◆ Your task: Taking the first line of the listing as the start and the line containing "changed in plotQMultiline." as the end, reproduce everything in between exactly, both ends included.

◆ Source data:
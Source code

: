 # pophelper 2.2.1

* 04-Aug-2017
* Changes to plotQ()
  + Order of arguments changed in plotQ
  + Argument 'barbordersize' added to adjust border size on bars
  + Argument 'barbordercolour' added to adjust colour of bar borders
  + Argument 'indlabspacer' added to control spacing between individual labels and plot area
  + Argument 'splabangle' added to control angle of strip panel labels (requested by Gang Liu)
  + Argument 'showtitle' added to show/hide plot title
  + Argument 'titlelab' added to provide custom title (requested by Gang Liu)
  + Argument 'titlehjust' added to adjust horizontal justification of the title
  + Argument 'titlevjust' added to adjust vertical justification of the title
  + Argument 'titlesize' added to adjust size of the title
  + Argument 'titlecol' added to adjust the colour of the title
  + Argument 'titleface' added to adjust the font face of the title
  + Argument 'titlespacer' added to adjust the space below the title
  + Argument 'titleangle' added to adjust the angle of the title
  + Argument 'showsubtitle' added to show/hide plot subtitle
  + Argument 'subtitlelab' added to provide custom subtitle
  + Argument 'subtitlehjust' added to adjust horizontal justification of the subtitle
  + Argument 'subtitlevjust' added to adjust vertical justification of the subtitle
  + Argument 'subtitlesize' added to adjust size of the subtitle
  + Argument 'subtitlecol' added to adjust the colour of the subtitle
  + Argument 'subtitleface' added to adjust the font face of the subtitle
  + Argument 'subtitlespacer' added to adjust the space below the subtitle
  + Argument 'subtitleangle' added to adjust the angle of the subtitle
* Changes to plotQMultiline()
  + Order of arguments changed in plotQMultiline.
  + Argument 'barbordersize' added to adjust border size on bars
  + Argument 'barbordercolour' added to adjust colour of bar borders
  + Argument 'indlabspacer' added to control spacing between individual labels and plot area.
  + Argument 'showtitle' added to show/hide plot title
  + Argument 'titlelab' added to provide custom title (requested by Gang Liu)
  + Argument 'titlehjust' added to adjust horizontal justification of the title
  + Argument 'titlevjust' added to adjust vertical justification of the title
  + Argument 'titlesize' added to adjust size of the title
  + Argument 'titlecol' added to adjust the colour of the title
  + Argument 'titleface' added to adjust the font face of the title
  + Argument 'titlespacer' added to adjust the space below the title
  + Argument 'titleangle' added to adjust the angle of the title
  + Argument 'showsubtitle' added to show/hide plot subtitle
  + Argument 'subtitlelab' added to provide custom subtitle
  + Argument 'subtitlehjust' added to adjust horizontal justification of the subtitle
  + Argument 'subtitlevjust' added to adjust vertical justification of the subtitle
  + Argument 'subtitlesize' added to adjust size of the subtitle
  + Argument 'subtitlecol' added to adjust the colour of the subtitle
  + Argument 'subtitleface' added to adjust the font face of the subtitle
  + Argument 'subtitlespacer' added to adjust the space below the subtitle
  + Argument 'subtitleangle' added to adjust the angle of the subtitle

◆ Output:
Source code

: # pophelper 2.2.1

* 04-Aug-2017
* Changes to plotQ()
  + Order of arguments changed in plotQ
  + Argument 'barbordersize' added to adjust border size on bars
  + Argument 'barbordercolour' added to adjust colour of bar borders
  + Argument 'indlabspacer' added to control spacing between individual labels and plot area
  + Argument 'splabangle' added to control angle of strip panel labels (requested by Gang Liu)
  + Argument 'showtitle' added to show/hide plot title
  + Argument 'titlelab' added to provide custom title (requested by Gang Liu)
  + Argument 'titlehjust' added to adjust horizontal justification of the title
  + Argument 'titlevjust' added to adjust vertical justification of the title
  + Argument 'titlesize' added to adjust size of the title
  + Argument 'titlecol' added to adjust the colour of the title
  + Argument 'titleface' added to adjust the font face of the title
  + Argument 'titlespacer' added to adjust the space below the title
  + Argument 'titleangle' added to adjust the angle of the title
  + Argument 'showsubtitle' added to show/hide plot subtitle
  + Argument 'subtitlelab' added to provide custom subtitle
  + Argument 'subtitlehjust' added to adjust horizontal justification of the subtitle
  + Argument 'subtitlevjust' added to adjust vertical justification of the subtitle
  + Argument 'subtitlesize' added to adjust size of the subtitle
  + Argument 'subtitlecol' added to adjust the colour of the subtitle
  + Argument 'subtitleface' added to adjust the font face of the subtitle
  + Argument 'subtitlespacer' added to adjust the space below the subtitle
  + Argument 'subtitleangle' added to adjust the angle of the subtitle
* Changes to plotQMultiline()
  + Order of arguments changed in plotQMultiline.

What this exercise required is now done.